**DATA TO EXAMINE:**
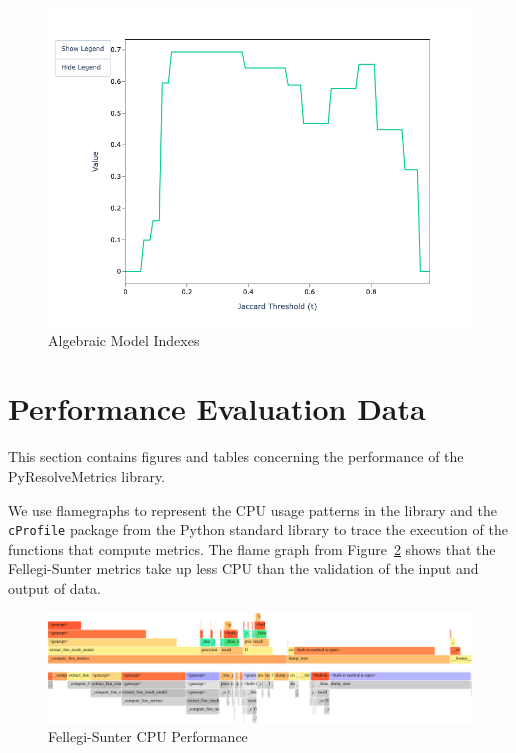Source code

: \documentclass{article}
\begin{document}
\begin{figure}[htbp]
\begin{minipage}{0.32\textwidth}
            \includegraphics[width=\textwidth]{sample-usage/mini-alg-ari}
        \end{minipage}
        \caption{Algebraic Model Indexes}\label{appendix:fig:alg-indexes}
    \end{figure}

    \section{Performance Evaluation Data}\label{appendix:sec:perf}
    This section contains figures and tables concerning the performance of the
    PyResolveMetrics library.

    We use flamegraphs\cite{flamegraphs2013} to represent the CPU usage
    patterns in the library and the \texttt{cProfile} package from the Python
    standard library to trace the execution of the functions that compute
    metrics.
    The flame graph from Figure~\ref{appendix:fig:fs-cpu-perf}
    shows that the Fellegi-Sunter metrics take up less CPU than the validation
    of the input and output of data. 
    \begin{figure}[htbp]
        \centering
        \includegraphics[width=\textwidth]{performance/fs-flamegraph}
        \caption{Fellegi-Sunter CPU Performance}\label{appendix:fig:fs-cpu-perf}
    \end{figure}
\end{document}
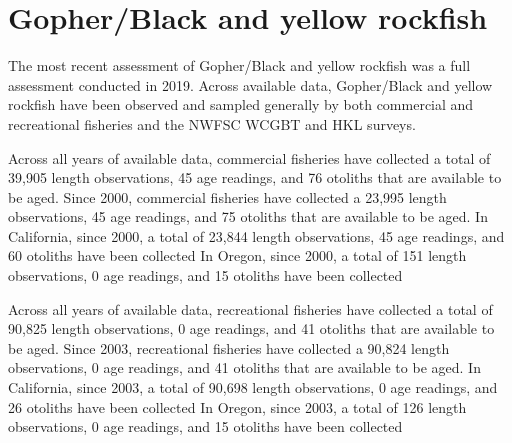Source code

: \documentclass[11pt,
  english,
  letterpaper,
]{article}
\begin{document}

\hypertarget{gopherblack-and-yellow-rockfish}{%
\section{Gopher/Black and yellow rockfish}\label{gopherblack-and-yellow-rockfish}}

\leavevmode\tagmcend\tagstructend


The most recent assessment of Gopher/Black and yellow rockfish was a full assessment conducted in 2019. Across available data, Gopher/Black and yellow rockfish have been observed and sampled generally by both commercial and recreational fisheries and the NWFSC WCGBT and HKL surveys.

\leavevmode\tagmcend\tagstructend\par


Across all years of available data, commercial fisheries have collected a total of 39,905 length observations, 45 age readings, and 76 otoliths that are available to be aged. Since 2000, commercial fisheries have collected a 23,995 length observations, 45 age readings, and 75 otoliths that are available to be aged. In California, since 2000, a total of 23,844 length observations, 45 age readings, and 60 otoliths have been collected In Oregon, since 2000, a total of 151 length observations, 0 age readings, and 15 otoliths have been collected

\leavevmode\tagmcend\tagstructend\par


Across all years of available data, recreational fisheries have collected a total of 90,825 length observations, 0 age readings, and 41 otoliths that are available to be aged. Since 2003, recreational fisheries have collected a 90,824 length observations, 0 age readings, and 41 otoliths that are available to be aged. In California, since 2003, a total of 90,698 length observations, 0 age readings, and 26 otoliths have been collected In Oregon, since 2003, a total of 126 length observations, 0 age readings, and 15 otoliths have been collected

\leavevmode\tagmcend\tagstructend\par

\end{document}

**PROBLEM REQUIREMENTS:** Each entry needs to be retyped exactly; the pictures stay out.

**OUTPUT BELOW:**
Source code

: \documentclass{article}
\begin{document}
\begin{figure}[htbp]
\begin{minipage}{0.32\textwidth}
            \includegraphics[width=\textwidth]{sample-usage/mini-alg-ari}
        \end{minipage}
        \caption{Algebraic Model Indexes}\label{appendix:fig:alg-indexes}
    \end{figure}

    \section{Performance Evaluation Data}\label{appendix:sec:perf}
    This section contains figures and tables concerning the performance of the
    PyResolveMetrics library.

    We use flamegraphs\cite{flamegraphs2013} to represent the CPU usage
    patterns in the library and the \texttt{cProfile} package from the Python
    standard library to trace the execution of the functions that compute
    metrics.
    The flame graph from Figure~\ref{appendix:fig:fs-cpu-perf}
    shows that the Fellegi-Sunter metrics take up less CPU than the validation
    of the input and output of data. 
    \begin{figure}[htbp]
        \centering
        \includegraphics[width=\textwidth]{performance/fs-flamegraph}
        \caption{Fellegi-Sunter CPU Performance}\label{appendix:fig:fs-cpu-perf}
    \end{figure}
\end{document}
Source code

: \documentclass[11pt,
  english,
  letterpaper,
]{article}
\begin{document}

\hypertarget{gopherblack-and-yellow-rockfish}{%
\section{Gopher/Black and yellow rockfish}\label{gopherblack-and-yellow-rockfish}}

\leavevmode\tagmcend\tagstructend


The most recent assessment of Gopher/Black and yellow rockfish was a full assessment conducted in 2019. Across available data, Gopher/Black and yellow rockfish have been observed and sampled generally by both commercial and recreational fisheries and the NWFSC WCGBT and HKL surveys.

\leavevmode\tagmcend\tagstructend\par


Across all years of available data, commercial fisheries have collected a total of 39,905 length observations, 45 age readings, and 76 otoliths that are available to be aged. Since 2000, commercial fisheries have collected a 23,995 length observations, 45 age readings, and 75 otoliths that are available to be aged. In California, since 2000, a total of 23,844 length observations, 45 age readings, and 60 otoliths have been collected In Oregon, since 2000, a total of 151 length observations, 0 age readings, and 15 otoliths have been collected

\leavevmode\tagmcend\tagstructend\par


Across all years of available data, recreational fisheries have collected a total of 90,825 length observations, 0 age readings, and 41 otoliths that are available to be aged. Since 2003, recreational fisheries have collected a 90,824 length observations, 0 age readings, and 41 otoliths that are available to be aged. In California, since 2003, a total of 90,698 length observations, 0 age readings, and 26 otoliths have been collected In Oregon, since 2003, a total of 126 length observations, 0 age readings, and 15 otoliths have been collected

\leavevmode\tagmcend\tagstructend\par

\end{document}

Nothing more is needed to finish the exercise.